My concern here would be accepting too much work too fast, and pissing off potential clients that will never be interested in working with you again. If you can't, or are unwilling, to build up additional crews, maybe it's time to slow down on the ad expenditures?
If this were March, at what is considered to be the start of our season, I'd buy the equipment. But this is Winter. Every company in the area either lays off 50% of their staff, or goes to a complete shutdown. This work will get us to the start of that slow time, at 4k a day. Right now, I just want to build a buffer against Thanksgiving and Christmas. We are fighting Santa at that point.
We've gone two years without running out of work, but that's not with this many guys. I'm afraid to take my foot off of the pedal. If anything, in January, I'm even heavier in advertising, because ad rates are lower. For TV, I was able to get 25% more spots in Q1 because that time is soft for them also. I remember a time when we were on FOH, where we had one call in a period of two weeks in January, I don't want to go back there. This company should have been paid off by now, if not for the losses we've racked up come Winter time.
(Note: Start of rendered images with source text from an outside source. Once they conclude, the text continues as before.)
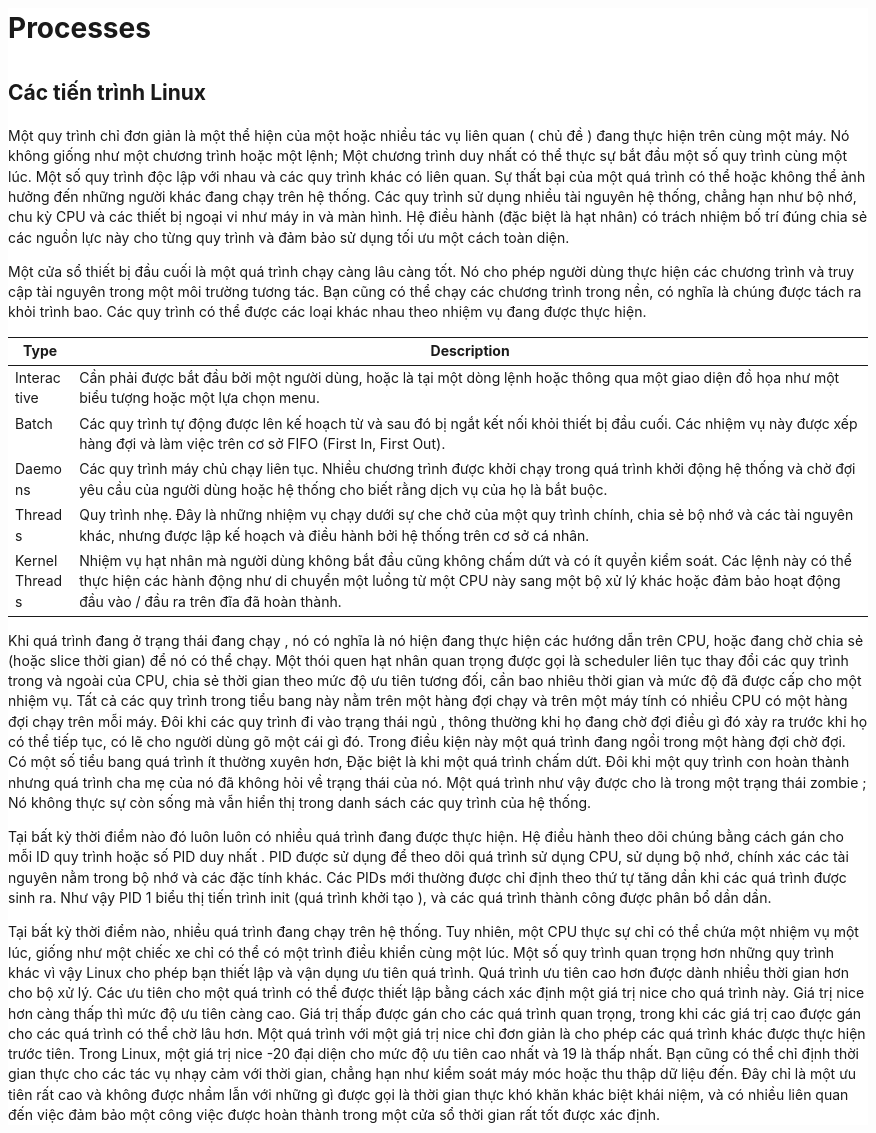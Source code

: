 # Processes

## Các tiến trình Linux
Một quy trình chỉ đơn giản là một thể hiện của một hoặc nhiều tác vụ liên quan ( chủ đề ) đang thực hiện trên cùng một máy. Nó không giống như một chương trình hoặc một lệnh; Một chương trình duy nhất có thể thực sự bắt đầu một số quy trình cùng một lúc. Một số quy trình độc lập với nhau và các quy trình khác có liên quan. Sự thất bại của một quá trình có thể hoặc không thể ảnh hưởng đến những người khác đang chạy trên hệ thống. Các quy trình sử dụng nhiều tài nguyên hệ thống, chẳng hạn như bộ nhớ, chu kỳ CPU và các thiết bị ngoại vi như máy in và màn hình. Hệ điều hành (đặc biệt là hạt nhân) có trách nhiệm bố trí đúng chia sẻ các nguồn lực này cho từng quy trình và đảm bảo sử dụng tối ưu một cách toàn diện.

Một cửa sổ thiết bị đầu cuối là một quá trình chạy càng lâu càng tốt. Nó cho phép người dùng thực hiện các chương trình và truy cập tài nguyên trong một môi trường tương tác. Bạn cũng có thể chạy các chương trình trong nền, có nghĩa là chúng được tách ra khỏi trình bao. Các quy trình có thể được các loại khác nhau theo nhiệm vụ đang được thực hiện.

|Type|Description|
|--------|---------|
|Interactive|Cần phải được bắt đầu bởi một người dùng, hoặc là tại một dòng lệnh hoặc thông qua một giao diện đồ họa như một biểu tượng hoặc một lựa chọn menu.|
|Batch|Các quy trình tự động được lên kế hoạch từ và sau đó bị ngắt kết nối khỏi thiết bị đầu cuối. Các nhiệm vụ này được xếp hàng đợi và làm việc trên cơ sở FIFO (First In, First Out).|
|Daemons|Các quy trình máy chủ chạy liên tục. Nhiều chương trình được khởi chạy trong quá trình khởi động hệ thống và chờ đợi yêu cầu của người dùng hoặc hệ thống cho biết rằng dịch vụ của họ là bắt buộc.|
|Threads|Quy trình nhẹ. Đây là những nhiệm vụ chạy dưới sự che chở của một quy trình chính, chia sẻ bộ nhớ và các tài nguyên khác, nhưng được lập kế hoạch và điều hành bởi hệ thống trên cơ sở cá nhân.|
|Kernel Threads|Nhiệm vụ hạt nhân mà người dùng không bắt đầu cũng không chấm dứt và có ít quyền kiểm soát. Các lệnh này có thể thực hiện các hành động như di chuyển một luồng từ một CPU này sang một bộ xử lý khác hoặc đảm bảo hoạt động đầu vào / đầu ra trên đĩa đã hoàn thành.|

Khi quá trình đang ở trạng thái đang chạy , nó có nghĩa là nó hiện đang thực hiện các hướng dẫn trên CPU, hoặc đang chờ chia sẻ (hoặc slice thời gian) để nó có thể chạy. Một thói quen hạt nhân quan trọng được gọi là scheduler liên tục thay đổi các quy trình trong và ngoài của CPU, chia sẻ thời gian theo mức độ ưu tiên tương đối, cần bao nhiêu thời gian và mức độ đã được cấp cho một nhiệm vụ. Tất cả các quy trình trong tiểu bang này nằm trên một hàng đợi chạy và trên một máy tính có nhiều CPU có một hàng đợi chạy trên mỗi máy. Đôi khi các quy trình đi vào trạng thái ngủ , thông thường khi họ đang chờ đợi điều gì đó xảy ra trước khi họ có thể tiếp tục, có lẽ cho người dùng gõ một cái gì đó. Trong điều kiện này một quá trình đang ngồi trong một hàng đợi chờ đợi. Có một số tiểu bang quá trình ít thường xuyên hơn, Đặc biệt là khi một quá trình chấm dứt. Đôi khi một quy trình con hoàn thành nhưng quá trình cha mẹ của nó đã không hỏi về trạng thái của nó. Một quá trình như vậy được cho là trong một trạng thái zombie ; Nó không thực sự còn sống  mà vẫn hiển thị trong danh sách các quy trình của hệ thống.

Tại bất kỳ thời điểm nào đó luôn luôn có nhiều quá trình đang được thực hiện. Hệ điều hành theo dõi chúng bằng cách gán cho mỗi ID quy trình hoặc số PID duy nhất . PID được sử dụng để theo dõi quá trình sử dụng CPU, sử dụng bộ nhớ, chính xác các tài nguyên nằm trong bộ nhớ và các đặc tính khác. Các PIDs mới thường được chỉ định theo thứ tự tăng dần khi các quá trình được sinh ra. Như vậy PID 1 biểu thị tiến trình init (quá trình khởi tạo ), và các quá trình thành công được phân bổ dần dần.

Tại bất kỳ thời điểm nào, nhiều quá trình đang chạy trên hệ thống. Tuy nhiên, một CPU thực sự chỉ có thể chứa một nhiệm vụ một lúc, giống như một chiếc xe chỉ có thể có một trình điều khiển cùng một lúc. Một số quy trình quan trọng hơn những quy trình khác vì vậy Linux cho phép bạn thiết lập và vận dụng ưu tiên quá trình. Quá trình ưu tiên cao hơn được dành nhiều thời gian hơn cho bộ xử lý. Các ưu tiên cho một quá trình có thể được thiết lập bằng cách xác định một giá trị nice cho quá trình này. Giá trị nice hơn càng thấp thì mức độ ưu tiên càng cao. Giá trị thấp được gán cho các quá trình quan trọng, trong khi các giá trị cao được gán cho các quá trình có thể chờ lâu hơn. Một quá trình với một giá trị nice chỉ đơn giản là cho phép các quá trình khác được thực hiện trước tiên. Trong Linux, một giá trị nice -20 đại diện cho mức độ ưu tiên cao nhất và 19 là thấp nhất. Bạn cũng có thể chỉ định thời gian thực cho các tác vụ nhạy cảm với thời gian, chẳng hạn như kiểm soát máy móc hoặc thu thập dữ liệu đến. Đây chỉ là một ưu tiên rất cao và không được nhầm lẫn với những gì được gọi là thời gian thực khó khăn khác biệt khái niệm, và có nhiều liên quan đến việc đảm bảo một công việc được hoàn thành trong một cửa sổ thời gian rất tốt được xác định.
Right now, we'll have to just keep in touch with the approvals, and see who is in a rush, and who isn't. And then prioritize them. Communicating with the customer will help retain them. I also fired the guy that was going behind the crews on clean up, he was 50% too slow and got caught driving company vehicles on his own time. I need to hire another guy like this, and have feelers out. Personally, I believe having such a backlog isn't bad, it almost helps sell the customer that we are the best. I've discounted maybe two jobs all year, I have pricing power. In the past, in the Winter, customers have pricing power over us.
This high a backlog is unprecedented for us. The most it in any other year was 86k, and that was when the State was declared under emergency. Where we go from here is unknown, because this is when sales start slowing down. Only, they aren't slowing down. Of concern is that calls have slowed down, but in the same respect, approval amounts are up 200% on average. We are closing a higher percentage, and we are getting bigger jobs.
Bottom line: I'm not wanting to lay anyone off and will do anything to keep them on. I've finally built two good crews, two Estimators and a Secretary that are worth a damn.